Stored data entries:
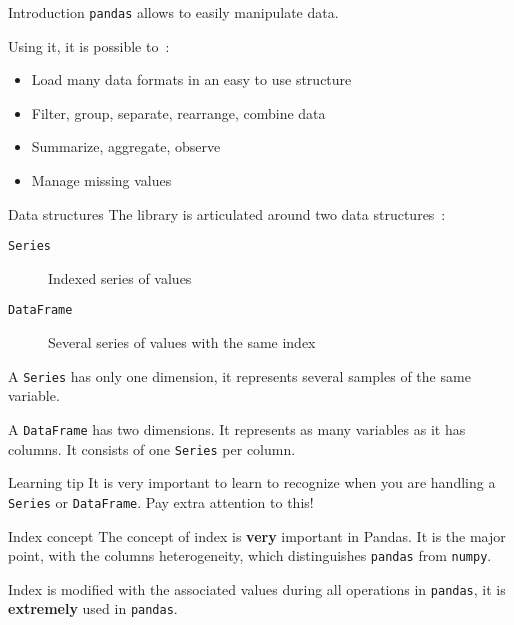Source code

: \begin{frame}{Introduction}
  \texttt{pandas} allows to easily manipulate data.

  Using it, it is possible to~:

  \begin{itemize}
    \item Load many data formats in an easy to use structure
    \item Filter, group, separate, rearrange, combine data
    \item Summarize, aggregate, observe
    \item Manage missing values
  \end{itemize}
\end{frame}

\begin{frame}{Data structures}
  The library is articulated around two data structures~:

  \begin{description}
    \item[\texttt{Series}] Indexed series of values
    \item[\texttt{DataFrame}] Several series of values with the same index
  \end{description}

  A \texttt{Series} has only one dimension, it represents several samples of the same variable.

  A \texttt{DataFrame} has two dimensions. It represents as many variables as it has columns. It consists of one \texttt{Series} per column.

  \begin{alertblock}{Learning tip}
    It is very important to learn to recognize when you are handling a \texttt{Series} or \texttt{DataFrame}. Pay extra attention to this!
  \end{alertblock}
\end{frame}

\begin{frame}{Index concept}
  The concept of index is \textbf{very} important in Pandas. It is the major point, with the columns heterogeneity, which distinguishes \texttt{pandas} from \texttt{numpy}.

  Index is modified with the associated values during all operations in \texttt{pandas}, it is \textbf{extremely} used in \texttt{pandas}.

\end{frame}

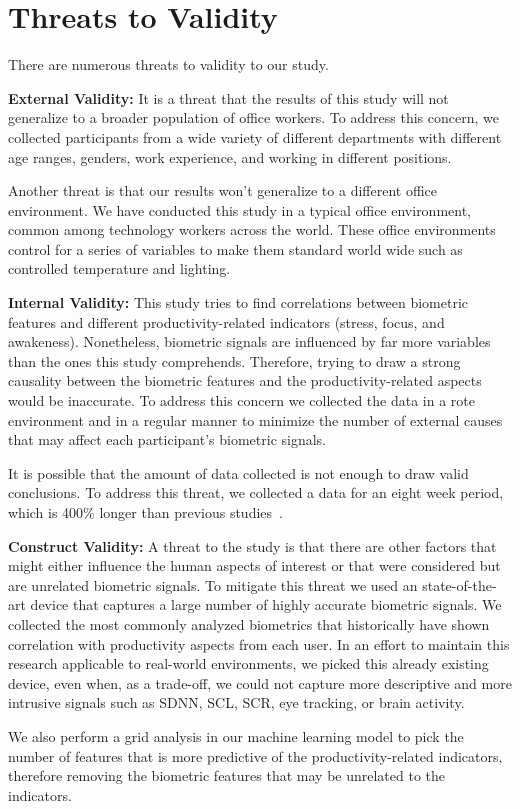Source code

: \section{Threats to Validity}
There are numerous threats to validity to our study.

\textbf{External Validity:}
It is a threat that the results of this study
will not generalize to a broader population of office workers.
To address this concern, we collected participants
from a wide variety of different departments
with different age ranges, genders, work experience, and 
working in different positions.

Another threat is that our results won't generalize
to a different office environment. We have conducted
this study in a typical office environment, common
among technology workers across the world.
These office environments control for a series of
variables to make them standard world wide such
as controlled temperature and lighting.

\textbf{Internal Validity:}
This study tries to find correlations between
biometric features and different productivity-related indicators (stress, focus, and awakeness).
Nonetheless, biometric signals are influenced by far more
variables than the ones this study comprehends.
Therefore, trying to draw a strong causality between the biometric
features and the productivity-related aspects would be inaccurate.
To address this concern we collected the data
in a rote environment and in a regular manner 
to minimize the number of 
external causes that may affect each participant's
biometric signals.

It is possible that the amount of data collected
is not enough
to draw valid conclusions. To address this threat, 
we collected a data for an eight week period, which is
400\% longer than previous studies~\cite{zuger18,Muller16}.


\textbf{Construct Validity:}
A threat to the study is that
there are other factors that might either influence the
human aspects of interest or that were considered but
are unrelated biometric signals.
To mitigate this threat we used an state-of-the-art
device that captures a large number of highly accurate biometric
signals. We collected the most commonly analyzed
biometrics that historically have shown correlation with 
productivity aspects from each user.
In an effort to maintain this research applicable to real-world environments, we picked this already existing device, even when, as a trade-off, we could not capture more descriptive and more intrusive signals such as SDNN, SCL, SCR, eye tracking, or brain activity.

We also perform a grid analysis in our machine learning model
to pick the number of features that is more predictive
of the productivity-related indicators, 
therefore removing the biometric
features that may be unrelated to the indicators.











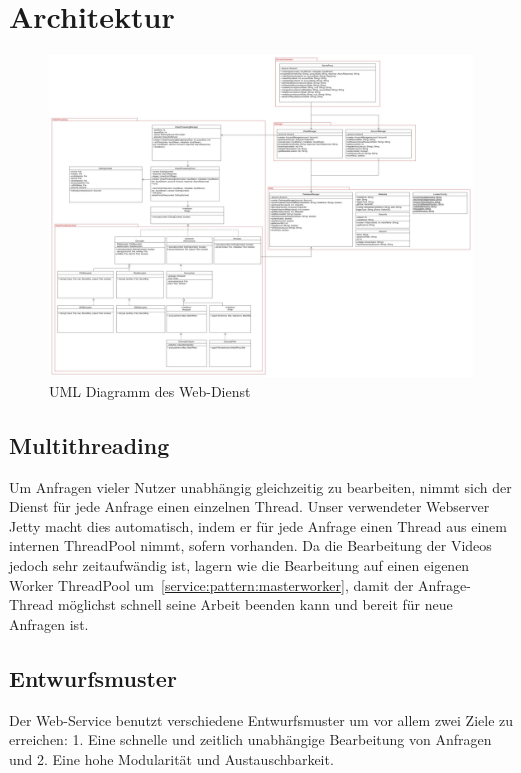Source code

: \section{Architektur}

\begin{figure}[ht]
	\centering
\includegraphics[width=1\textwidth]{./resources/Diagramme/Webservice/UMLSERVERPCC.jpg}
\caption{UML Diagramm des Web-Dienst}
	\label{service:fig:modules_overview}
\end{figure}

\subsection{Multithreading}
Um Anfragen vieler Nutzer unabhängig gleichzeitig zu bearbeiten, nimmt sich der Dienst für jede Anfrage einen einzelnen Thread. Unser verwendeter Webserver Jetty macht dies automatisch, indem er für jede Anfrage einen Thread aus einem internen ThreadPool nimmt, sofern vorhanden.\newline
Da die Bearbeitung der Videos jedoch sehr zeitaufwändig ist, lagern wie die Bearbeitung auf einen eigenen Worker ThreadPool um~\eqref{service:pattern:masterworker}, damit der Anfrage-Thread möglichst schnell seine Arbeit beenden kann und bereit für neue Anfragen ist. 

\subsection{Entwurfsmuster} \label{service:pattern}
Der Web-Service benutzt verschiedene Entwurfsmuster um vor allem zwei Ziele zu erreichen: 1. Eine schnelle und zeitlich unabhängige Bearbeitung von Anfragen und 2. Eine hohe Modularität und Austauschbarkeit.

_REQUIREMENT:_
One number answers this exercise: the count of lines above in which the word "possible" appears.

_YOUR RESPONSE:_
2